(Dataset entries)
========

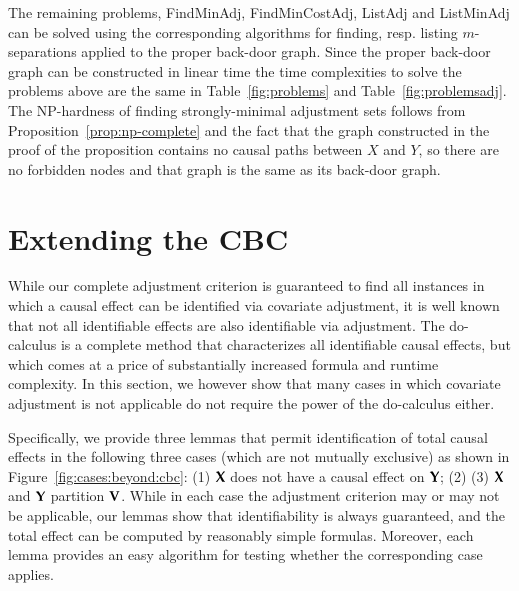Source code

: The remaining problems, {\sc FindMinAdj}, {\sc FindMinCostAdj}, {\sc ListAdj} and {\sc ListMinAdj} 
can be solved using the corresponding algorithms
for finding, resp. listing  $m$-separations applied to the proper 
back-door graph.  Since the proper back-door graph can be
constructed in linear time the time complexities to solve the 
problems above are the same in Table~\ref{fig:problems} and Table~\ref{fig:problemsadj}. The NP-hardness of finding 
strongly-minimal adjustment sets follows from Proposition~\ref{prop:np-complete} and the fact that the graph 
constructed in the proof of the proposition contains no causal paths between $ X $ and $ Y $, 
so there are no forbidden nodes and that graph is the same as its back-door graph.

\section{Extending the CBC}

\label{sec:cbcext}

While our complete adjustment criterion is guaranteed to find all instances in which a causal effect can be identified via covariate adjustment, it is well known that not all identifiable effects are also identifiable via adjustment. The do-calculus \cite{Pearl2009} is a complete method that characterizes all identifiable causal effects, but which comes at a price of substantially increased formula and runtime complexity. In this section, we however show that many cases in which covariate adjustment is not applicable do not require the power of the do-calculus either. 
 
Specifically, we provide three lemmas that permit identification of total causal effects in the following three cases (which are not mutually exclusive) as shown in Figure~\ref{fig:cases:beyond:cbc}: (1) ${\bf X}$ does not have a causal effect on ${\bf Y}$; (2)  (3) ${\bf X}$ and ${\bf Y}$ partition ${\bf V}$. While in each case the adjustment criterion may or may not be applicable, our lemmas show that identifiability is always guaranteed, and the total effect can be computed by reasonably simple formulas. Moreover, each lemma provides an easy algorithm for testing whether the corresponding case applies.

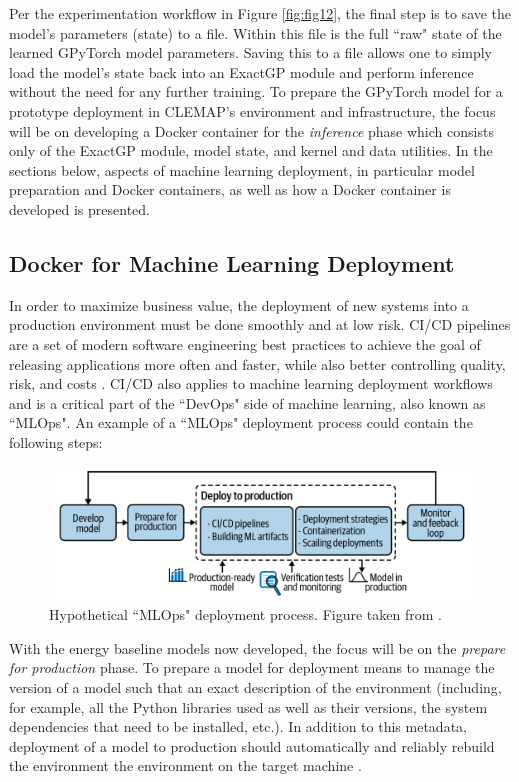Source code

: Per the experimentation workflow in Figure \ref{fig:fig12}, the final step is to save the model's parameters (state) to a  file. Within this file is the full ``raw" state of the learned GPyTorch model parameters. Saving this to a file allows one to simply load the model's state back into an ExactGP module and perform inference without the need for any further training. To prepare the GPyTorch model for a prototype deployment in CLEMAP's environment and infrastructure, the focus will be on developing a Docker container for the \textit{inference} phase which consists only of the ExactGP module, model state, and kernel and data utilities. In the sections below, aspects of machine learning deployment, in particular model preparation and Docker containers, as well as how a Docker container is developed is presented.

\subsection{Docker for Machine Learning Deployment}

In order to maximize business value, the deployment of new systems into a production environment must be done smoothly and at low risk. \ac{CI/CD} pipelines are a set of modern software engineering best practices to achieve the goal of releasing applications more often and faster, while also better controlling quality, risk, and costs \cite{dreyfus-schmidt_introducing_2020}. CI/CD also applies to machine learning deployment workflows and is a critical part of the ``DevOps" side of machine learning, also known as ``MLOps". An example of a ``MLOps" deployment process could contain the following steps:

\begin{figure}[H]
\centering
\graphicspath{ {./images/} }
\includegraphics[scale=0.49]{images/ml_workflow.png}
\caption{Hypothetical ``MLOps" deployment process. Figure taken from \cite{dreyfus-schmidt_introducing_2020}.}
\label{fig:fig18}
\end{figure}

With the energy baseline models now developed, the focus will be on the \textit{prepare for production} phase. To prepare a model for deployment means to manage the version of a model such that an exact description of the environment (including, for example, all the Python libraries used as well as their versions, the system dependencies that need to be installed, etc.). In addition to this metadata, deployment of a model to production should automatically and reliably rebuild the environment the environment on the target machine \cite{dreyfus-schmidt_introducing_2020}. 


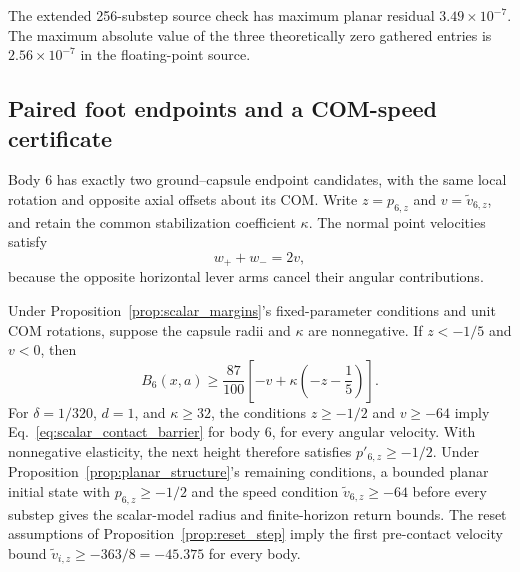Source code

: The extended 256-substep source check has maximum planar residual $3.49\times10^{-7}$.
The maximum absolute value of the three theoretically zero gathered entries is $2.56\times10^{-7}$ in the floating-point source.

\subsection{Paired foot endpoints and a COM-speed certificate}
\label{app:paired_foot}

Body $6$ has exactly two ground--capsule endpoint candidates, with the same local rotation and opposite axial offsets about its COM.
Write $z=p_{6,z}$ and $v=\widetilde v_{6,z}$, and retain the common stabilization coefficient $\kappa$.
The normal point velocities satisfy
\begin{equation}
 w_++w_-=2v,
 \label{eq:foot_pair_velocity}
\end{equation}
because the opposite horizontal lever arms cancel their angular contributions.

\begin{proposition}
\label{prop:paired_foot}
Under Proposition~\ref{prop:scalar_margins}'s fixed-parameter conditions and unit COM rotations, suppose the capsule radii and $\kappa$ are nonnegative.
If $z<-1/5$ and $v<0$, then
\begin{equation}
 B_6(x,a)\ge\frac{87}{100}
       \left[-v+\kappa\left(-z-\frac15\right)\right].
 \label{eq:foot_pair_recovery}
\end{equation}
For $\delta=1/320$, $d=1$, and $\kappa\ge32$, the conditions $z\ge-1/2$ and $v\ge-64$ imply Eq.~\eqref{eq:scalar_contact_barrier} for body $6$, for every angular velocity.
With nonnegative elasticity, the next height therefore satisfies $p'_{6,z}\ge-1/2$.
Under Proposition~\ref{prop:planar_structure}'s remaining conditions, a bounded planar initial state with $p_{6,z}\ge-1/2$ and the speed condition $\widetilde v_{6,z}\ge-64$ before every substep gives the scalar-model radius and finite-horizon return bounds.
The reset assumptions of Proposition~\ref{prop:reset_step} imply the first pre-contact velocity bound $\widetilde v_{i,z}\ge-363/8=-45.375$ for every body.
\end{proposition}

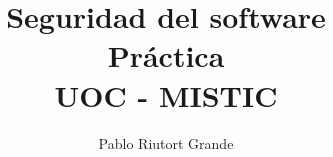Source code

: \documentclass[a4paper,oneside]{article}
\author{Pablo Riutort Grande}
\title{
	Seguridad del software\\
	\vspace{1cm}
	\textbf{Práctica}
	\vspace{1cm}\\UOC - MISTIC
}
\begin{document}
\maketitle
\pagebreak
\tableofcontents
\lstlistoflistings
\listoffigures

\pagebreak

\end{document}
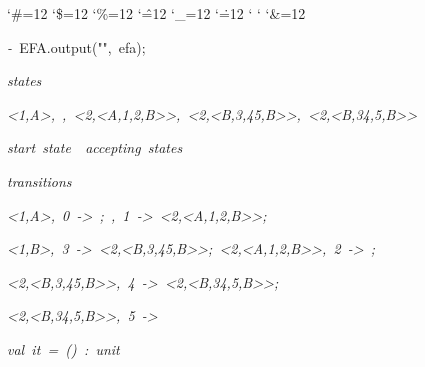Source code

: \begin{list}{}
{\setlength{\leftmargin}{\leftmargini}
\setlength{\rightmargin}{0cm}
\setlength{\itemindent}{0cm}
\setlength{\listparindent}{0cm}
\setlength{\itemsep}{0cm}
\setlength{\parsep}{0cm}
\setlength{\labelsep}{0cm}
\setlength{\labelwidth}{0cm}
\catcode`\#=12
\catcode`\$=12
\catcode`\%=12
\catcode`\^=12
\catcode`\_=12
\catcode`\.=12
\catcode`
\catcode`
\catcode`\&=12
\ttfamily}
\small
\item[]\textsl{-\ }EFA.output("",\ efa);
\item[]\textsl{states}
\item[]\textsl{<1,A>,\ <1,B>,\ <2,<A,1,2,B>>,\ <2,<B,3,45,B>>,\ <2,<B,34,5,B>>}
\item[]\textsl{start\ state\ <1,A>\ accepting\ states\ <1,B>}
\item[]\textsl{transitions}
\item[]\textsl{<1,A>,\ 0\ ->\ <1,A>;\ <1,A>,\ 1\ ->\ <2,<A,1,2,B>>;}
\item[]\textsl{<1,B>,\ 3\ ->\ <2,<B,3,45,B>>;\ <2,<A,1,2,B>>,\ 2\ ->\ <1,B>;}
\item[]\textsl{<2,<B,3,45,B>>,\ 4\ ->\ <2,<B,34,5,B>>;}
\item[]\textsl{<2,<B,34,5,B>>,\ 5\ ->\ <1,B>}
\item[]\textsl{val\ it\ =\ ()\ :\ unit}
\end{list}
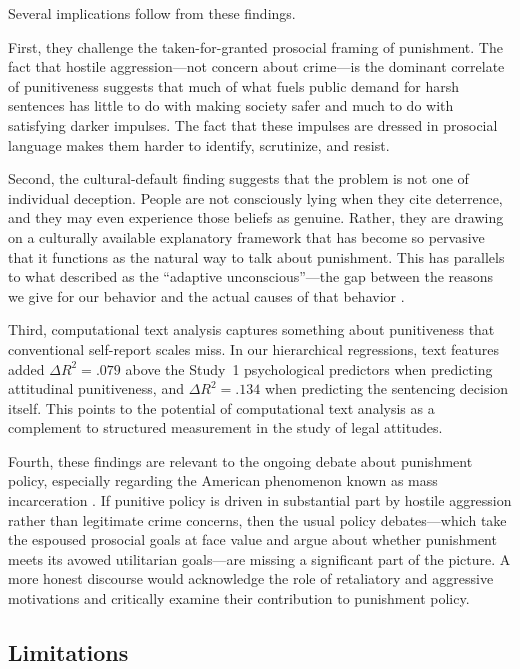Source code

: Several implications follow from these findings.

First, they challenge the taken-for-granted prosocial framing of punishment. The fact that hostile aggression---not concern about crime---is the dominant correlate of punitiveness suggests that much of what fuels public demand for harsh sentences has little to do with making society safer and much to do with satisfying darker impulses. The fact that these impulses are dressed in prosocial language makes them harder to identify, scrutinize, and resist.

Second, the cultural-default finding suggests that the problem is not one of individual deception. People are not consciously lying when they cite deterrence, and they may even experience those beliefs as genuine. Rather, they are drawing on a culturally available explanatory framework that has become so pervasive that it functions as the natural way to talk about punishment. This has parallels to what \citet{Wilson2004} described as the ``adaptive unconscious''---the gap between the reasons we give for our behavior and the actual causes of that behavior \citep[see also][]{Haidt2001, NisbettWilson1977}.

Third, computational text analysis captures something about punitiveness that conventional self-report scales miss. In our hierarchical regressions, text features added $\Delta R^2 = .079$ above the Study~1 psychological predictors when predicting attitudinal punitiveness, and $\Delta R^2 = .134$ when predicting the sentencing decision itself. This points to the potential of computational text analysis as a complement to structured measurement in the study of legal attitudes.

Fourth, these findings are relevant to the ongoing debate about punishment policy, especially regarding the American phenomenon known as mass incarceration \citep[see][]{Garland2020, NRC2014, Tonry2018}. If punitive policy is driven in substantial part by hostile aggression rather than legitimate crime concerns, then the usual policy debates---which take the espoused prosocial goals at face value and argue about whether punishment meets its avowed utilitarian goals---are missing a significant part of the picture. A more honest discourse would acknowledge the role of retaliatory and aggressive motivations and critically examine their contribution to punishment policy.

\subsection{Limitations}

========

*Aim of the task*
Return, with no change at all, every line in the entries above from the line containing "strongly-minimal adjustment sets" through the line containing "While our complete".

*Answer box*
strongly-minimal adjustment sets follows from Proposition~\ref{prop:np-complete} and the fact that the graph 
constructed in the proof of the proposition contains no causal paths between $ X $ and $ Y $, 
so there are no forbidden nodes and that graph is the same as its back-door graph.

\section{Extending the CBC}

\label{sec:cbcext}

While our complete adjustment criterion is guaranteed to find all instances in which a causal effect can be identified via covariate adjustment, it is well known that not all identifiable effects are also identifiable via adjustment. The do-calculus \cite{Pearl2009} is a complete method that characterizes all identifiable causal effects, but which comes at a price of substantially increased formula and runtime complexity. In this section, we however show that many cases in which covariate adjustment is not applicable do not require the power of the do-calculus either. 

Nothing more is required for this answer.